If you do undertake some speed measurement experiments, be sure to measure the track voltage at the far end of the track (rather than at the transformer itself or at the single lockon).  The idea here is to rule out any track wiring issues.  So if the voltage drops substantially as the consist passes by the far end, that would be a good clue.  I appreciate that your other engines seem to operate "OK" (they run fast enough).  We can get into HOW the MTH speed control works down at the voltage/current detail but it gets technically boring rather quickly. 

b. Separately, I figure the 031 guideline is there for a reason albeit it may work on 027 under some circumstance.  That is, trying to qualify 027 operation by saying it works if only pulling less than 3 cars, or only if the traction tires are new, or only below certain speeds, or...well you get the idea.  To your point, I'm sure there's also something about the brand/version of track and how it interacts to lateral side-to-side forces with the wheel flanges going around curves; this is far above my pay grade.

So.  Presumably the engine operates OK by itself around the 027 layout and the speeds you desire. If the objective is to run the full consist on the existing track, it seems to me the idea would be to reduce the load since it's obviously the load force thru the engine's rear-coupler that pulls the engine off the rails.  So after double-checking the trailing cars for smooth rolling of the axles on their pin-point bearings and the like, it seems the next step would be to ballpark how much of a reduction in load would make it work.  In one alternative universe, you could remove the center -rail roller pickups and outer-rail axle wipers on one or more lighted cars and run a 2-wire tether between the cars to power the lights.

@Craftech posted:

Is there a difference with a DCS system set to "conventional" and a conventional setup with a postwar transformer?
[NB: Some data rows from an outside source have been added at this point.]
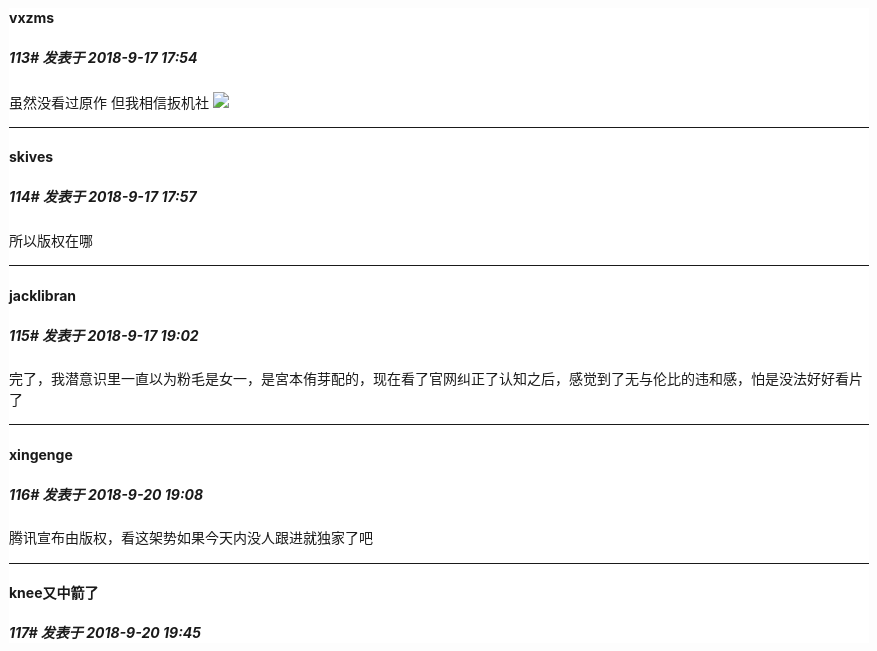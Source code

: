 ####  vxzms  
##### 113#       发表于 2018-9-17 17:54




虽然没看过原作 但我相信扳机社 ![](https://static.saraba1st.com/image/smiley/face2017/037.png)







-----

####  skives  
##### 114#       发表于 2018-9-17 17:57




所以版权在哪







-----

####  jacklibran  
##### 115#       发表于 2018-9-17 19:02




完了，我潜意识里一直以为粉毛是女一，是宮本侑芽配的，现在看了官网纠正了认知之后，感觉到了无与伦比的违和感，怕是没法好好看片了







-----

####  xingenge  
##### 116#       发表于 2018-9-20 19:08




腾讯宣布由版权，看这架势如果今天内没人跟进就独家了吧







-----

####  knee又中箭了  
##### 117#       发表于 2018-9-20 19:45



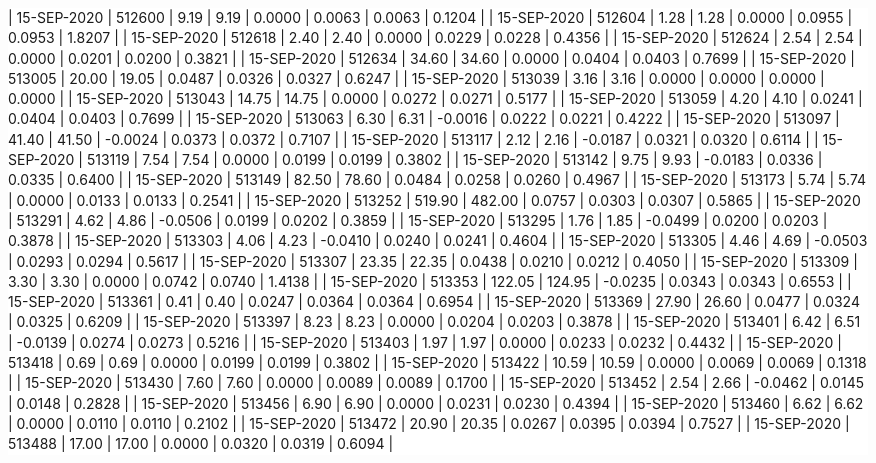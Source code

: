 | 15-SEP-2020 | 512600 | 9.19 | 9.19 | 0.0000 | 0.0063 | 0.0063 | 0.1204 |
| 15-SEP-2020 | 512604 | 1.28 | 1.28 | 0.0000 | 0.0955 | 0.0953 | 1.8207 |
| 15-SEP-2020 | 512618 | 2.40 | 2.40 | 0.0000 | 0.0229 | 0.0228 | 0.4356 |
| 15-SEP-2020 | 512624 | 2.54 | 2.54 | 0.0000 | 0.0201 | 0.0200 | 0.3821 |
| 15-SEP-2020 | 512634 | 34.60 | 34.60 | 0.0000 | 0.0404 | 0.0403 | 0.7699 |
| 15-SEP-2020 | 513005 | 20.00 | 19.05 | 0.0487 | 0.0326 | 0.0327 | 0.6247 |
| 15-SEP-2020 | 513039 | 3.16 | 3.16 | 0.0000 | 0.0000 | 0.0000 | 0.0000 |
| 15-SEP-2020 | 513043 | 14.75 | 14.75 | 0.0000 | 0.0272 | 0.0271 | 0.5177 |
| 15-SEP-2020 | 513059 | 4.20 | 4.10 | 0.0241 | 0.0404 | 0.0403 | 0.7699 |
| 15-SEP-2020 | 513063 | 6.30 | 6.31 | -0.0016 | 0.0222 | 0.0221 | 0.4222 |
| 15-SEP-2020 | 513097 | 41.40 | 41.50 | -0.0024 | 0.0373 | 0.0372 | 0.7107 |
| 15-SEP-2020 | 513117 | 2.12 | 2.16 | -0.0187 | 0.0321 | 0.0320 | 0.6114 |
| 15-SEP-2020 | 513119 | 7.54 | 7.54 | 0.0000 | 0.0199 | 0.0199 | 0.3802 |
| 15-SEP-2020 | 513142 | 9.75 | 9.93 | -0.0183 | 0.0336 | 0.0335 | 0.6400 |
| 15-SEP-2020 | 513149 | 82.50 | 78.60 | 0.0484 | 0.0258 | 0.0260 | 0.4967 |
| 15-SEP-2020 | 513173 | 5.74 | 5.74 | 0.0000 | 0.0133 | 0.0133 | 0.2541 |
| 15-SEP-2020 | 513252 | 519.90 | 482.00 | 0.0757 | 0.0303 | 0.0307 | 0.5865 |
| 15-SEP-2020 | 513291 | 4.62 | 4.86 | -0.0506 | 0.0199 | 0.0202 | 0.3859 |
| 15-SEP-2020 | 513295 | 1.76 | 1.85 | -0.0499 | 0.0200 | 0.0203 | 0.3878 |
| 15-SEP-2020 | 513303 | 4.06 | 4.23 | -0.0410 | 0.0240 | 0.0241 | 0.4604 |
| 15-SEP-2020 | 513305 | 4.46 | 4.69 | -0.0503 | 0.0293 | 0.0294 | 0.5617 |
| 15-SEP-2020 | 513307 | 23.35 | 22.35 | 0.0438 | 0.0210 | 0.0212 | 0.4050 |
| 15-SEP-2020 | 513309 | 3.30 | 3.30 | 0.0000 | 0.0742 | 0.0740 | 1.4138 |
| 15-SEP-2020 | 513353 | 122.05 | 124.95 | -0.0235 | 0.0343 | 0.0343 | 0.6553 |
| 15-SEP-2020 | 513361 | 0.41 | 0.40 | 0.0247 | 0.0364 | 0.0364 | 0.6954 |
| 15-SEP-2020 | 513369 | 27.90 | 26.60 | 0.0477 | 0.0324 | 0.0325 | 0.6209 |
| 15-SEP-2020 | 513397 | 8.23 | 8.23 | 0.0000 | 0.0204 | 0.0203 | 0.3878 |
| 15-SEP-2020 | 513401 | 6.42 | 6.51 | -0.0139 | 0.0274 | 0.0273 | 0.5216 |
| 15-SEP-2020 | 513403 | 1.97 | 1.97 | 0.0000 | 0.0233 | 0.0232 | 0.4432 |
| 15-SEP-2020 | 513418 | 0.69 | 0.69 | 0.0000 | 0.0199 | 0.0199 | 0.3802 |
| 15-SEP-2020 | 513422 | 10.59 | 10.59 | 0.0000 | 0.0069 | 0.0069 | 0.1318 |
| 15-SEP-2020 | 513430 | 7.60 | 7.60 | 0.0000 | 0.0089 | 0.0089 | 0.1700 |
| 15-SEP-2020 | 513452 | 2.54 | 2.66 | -0.0462 | 0.0145 | 0.0148 | 0.2828 |
| 15-SEP-2020 | 513456 | 6.90 | 6.90 | 0.0000 | 0.0231 | 0.0230 | 0.4394 |
| 15-SEP-2020 | 513460 | 6.62 | 6.62 | 0.0000 | 0.0110 | 0.0110 | 0.2102 |
| 15-SEP-2020 | 513472 | 20.90 | 20.35 | 0.0267 | 0.0395 | 0.0394 | 0.7527 |
| 15-SEP-2020 | 513488 | 17.00 | 17.00 | 0.0000 | 0.0320 | 0.0319 | 0.6094 |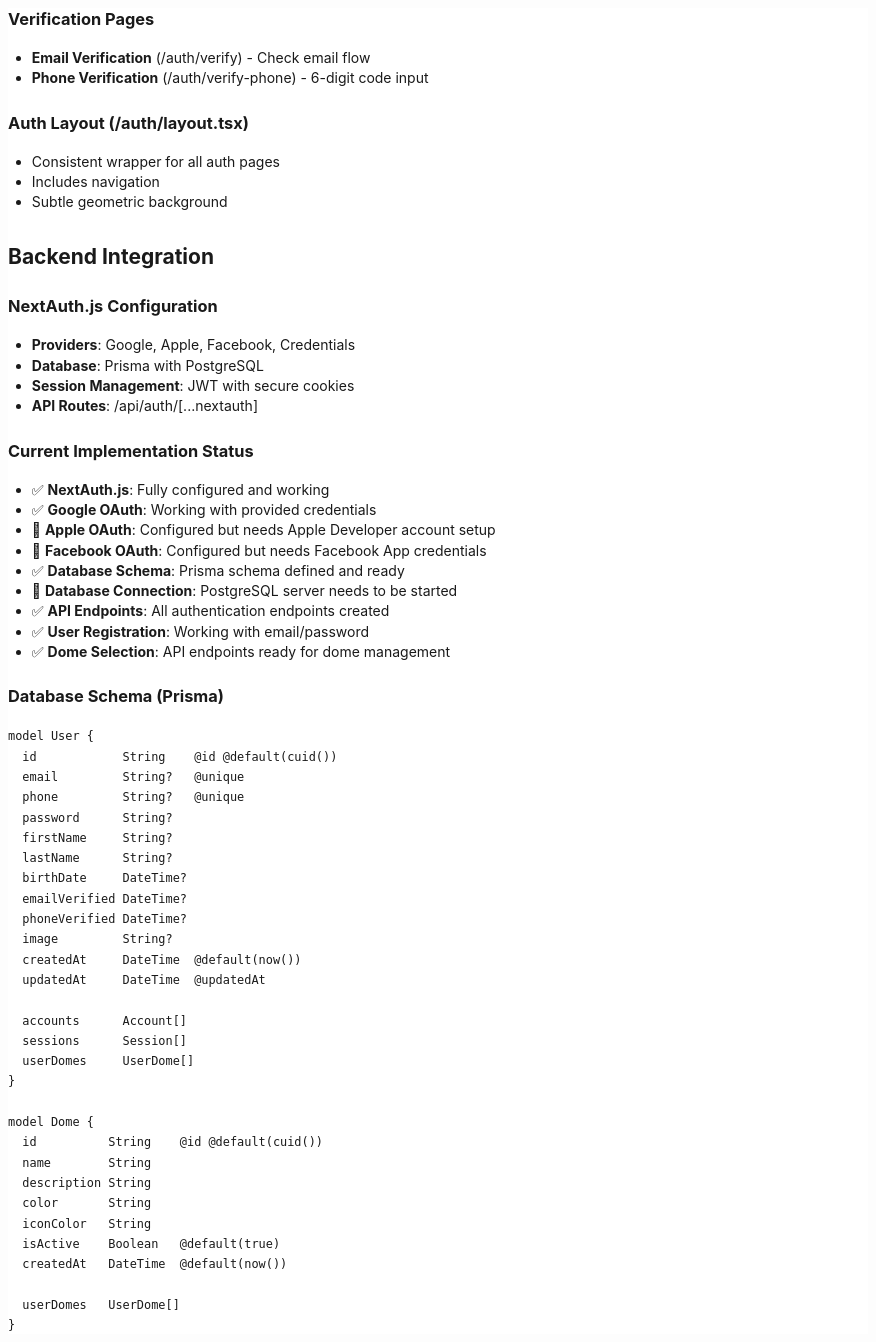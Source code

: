### Verification Pages
- **Email Verification** (/auth/verify) - Check email flow
- **Phone Verification** (/auth/verify-phone) - 6-digit code input

### Auth Layout (/auth/layout.tsx)
- Consistent wrapper for all auth pages
- Includes navigation
- Subtle geometric background

## Backend Integration

### NextAuth.js Configuration
- **Providers**: Google, Apple, Facebook, Credentials
- **Database**: Prisma with PostgreSQL
- **Session Management**: JWT with secure cookies
- **API Routes**: /api/auth/[...nextauth]

### Current Implementation Status
- ✅ **NextAuth.js**: Fully configured and working
- ✅ **Google OAuth**: Working with provided credentials
- 🔲 **Apple OAuth**: Configured but needs Apple Developer account setup
- 🔲 **Facebook OAuth**: Configured but needs Facebook App credentials
- ✅ **Database Schema**: Prisma schema defined and ready
- 🔲 **Database Connection**: PostgreSQL server needs to be started
- ✅ **API Endpoints**: All authentication endpoints created
- ✅ **User Registration**: Working with email/password
- ✅ **Dome Selection**: API endpoints ready for dome management

### Database Schema (Prisma)
```prisma
model User {
  id            String    @id @default(cuid())
  email         String?   @unique
  phone         String?   @unique
  password      String?
  firstName     String?
  lastName      String?
  birthDate     DateTime?
  emailVerified DateTime?
  phoneVerified DateTime?
  image         String?
  createdAt     DateTime  @default(now())
  updatedAt     DateTime  @updatedAt
  
  accounts      Account[]
  sessions      Session[]
  userDomes     UserDome[]
}

model Dome {
  id          String    @id @default(cuid())
  name        String
  description String
  color       String
  iconColor   String
  isActive    Boolean   @default(true)
  createdAt   DateTime  @default(now())
  
  userDomes   UserDome[]
}

```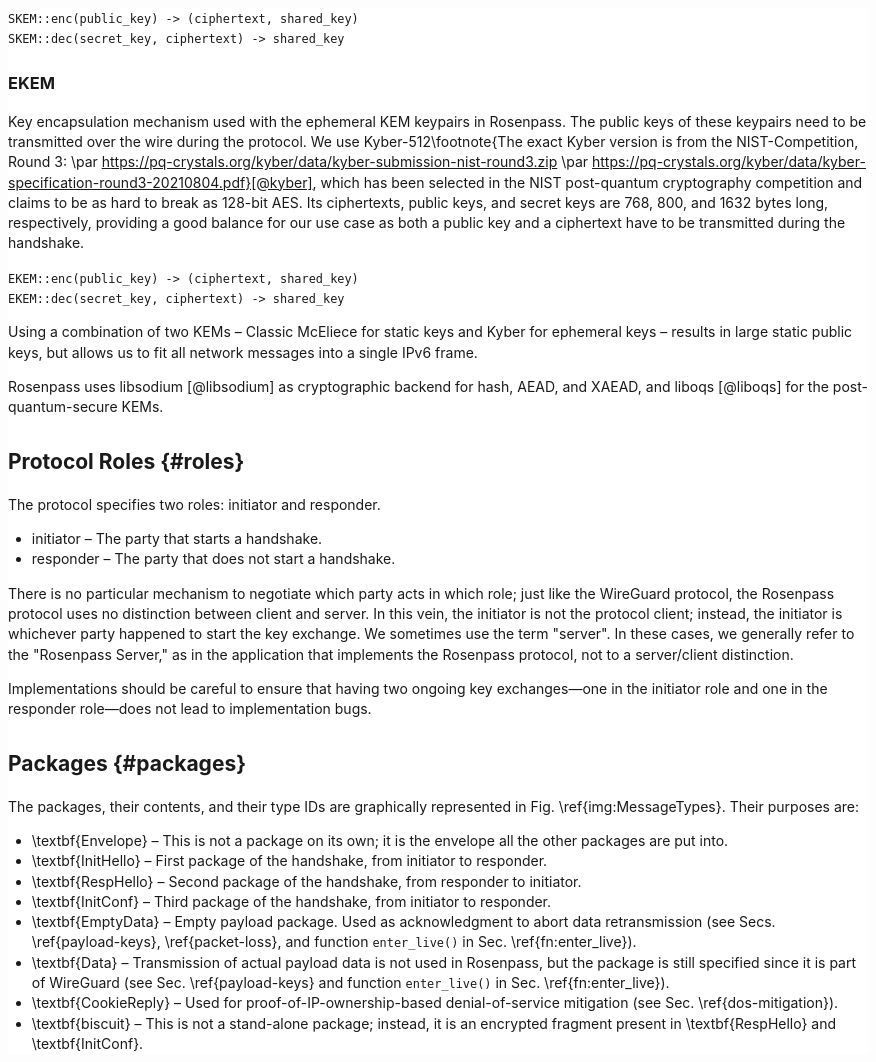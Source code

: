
 ```pseudorust
SKEM::enc(public_key) -> (ciphertext, shared_key)
SKEM::dec(secret_key, ciphertext) -> shared_key
```

### EKEM

Key encapsulation mechanism used with the ephemeral KEM keypairs in Rosenpass. The public keys of these keypairs need to be transmitted over the wire during the protocol. We use Kyber-512\footnote{The exact Kyber version is from the NIST-Competition, Round 3: \par https://pq-crystals.org/kyber/data/kyber-submission-nist-round3.zip \par https://pq-crystals.org/kyber/data/kyber-specification-round3-20210804.pdf}[@kyber], which has been selected in the NIST post-quantum cryptography competition and claims to be as hard to break as 128-bit AES. Its ciphertexts, public keys, and secret keys are 768, 800, and 1632 bytes long, respectively, providing a good balance for our use case as both a public key and a ciphertext have to be transmitted during the handshake.

```pseudorust
EKEM::enc(public_key) -> (ciphertext, shared_key)
EKEM::dec(secret_key, ciphertext) -> shared_key
```

Using a combination of two KEMs – Classic McEliece for static keys and Kyber for ephemeral keys – results in large static public keys, but allows us to fit all network messages into a single IPv6 frame.

Rosenpass uses libsodium [@libsodium] as cryptographic backend for hash, AEAD, and XAEAD, and liboqs [@liboqs] for the post-quantum-secure KEMs.

## Protocol Roles {#roles}

The protocol specifies two roles: initiator and responder.

* initiator – The party that starts a handshake.
* responder – The party that does not start a handshake.

There is no particular mechanism to negotiate which party acts in which role; just like the WireGuard protocol, the Rosenpass protocol uses no distinction between client and server. In this vein, the initiator is not the protocol client; instead, the initiator is whichever party happened to start the key exchange. We sometimes use the term "server". In these cases, we generally refer to the "Rosenpass Server," as in the application that implements the Rosenpass protocol, not to a server/client distinction.

Implementations should be careful to ensure that having two ongoing key exchanges—one in the initiator role and one in the responder role—does not lead to implementation bugs.

## Packages {#packages}

The packages, their contents, and their type IDs are graphically represented in Fig. \ref{img:MessageTypes}. Their purposes are:

* \textbf{Envelope} – This is not a package on its own; it is the envelope all the other packages are put into.
* \textbf{InitHello} – First package of the handshake, from initiator to responder.
* \textbf{RespHello} – Second package of the handshake, from responder to initiator.
* \textbf{InitConf} – Third package of the handshake, from initiator to responder.
* \textbf{EmptyData} – Empty payload package. Used as acknowledgment to abort data retransmission (see Secs. \ref{payload-keys}, \ref{packet-loss}, and function `enter_live()` in Sec. \ref{fn:enter_live}).
* \textbf{Data} – Transmission of actual payload data is not used in Rosenpass, but the package is still specified since it is part of WireGuard (see Sec. \ref{payload-keys} and function `enter_live()` in Sec. \ref{fn:enter_live}).
* \textbf{CookieReply} – Used for proof-of-IP-ownership-based denial-of-service mitigation (see Sec. \ref{dos-mitigation}).
* \textbf{biscuit} – This is not a stand-alone package; instead, it is an encrypted fragment present in \textbf{RespHello} and \textbf{InitConf}.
If you mean different on the transformer side, then YES in capital letters!  By PW I assume you mean the generic design where a roller slides across transformer windings to change the output voltage.  The voltage output is a stepped-down version of the AC line voltage so it is "clean" and sinusoidal in shape.  By DCS system in conventional I assume you mean the so-called "Variable Channels" where the TIU generates the conventional track voltage.  The input to the Variable Channel is a clean 18V AC sinewave.  It then uses electronics to chop (mangle) the input to change the output voltage.

If you mean different on the engine side, then MAYBE.  You may be referring to the transformer compatibility table in MTH engine manuals.  But specific to the matter at hand, for PS2/PS3 engines the speed control behavior should be the same.  There are other features such as whistle triggering or smoke volume that may behave differently depending on pure vs. chopped track voltage.  Consider that modern MTH PS engines can also operate with DC and DCC track voltage.  Those two track voltage types are about as far apart as you can get...with the standard 60 Hz AC  (pure or chopped) somewhere in between!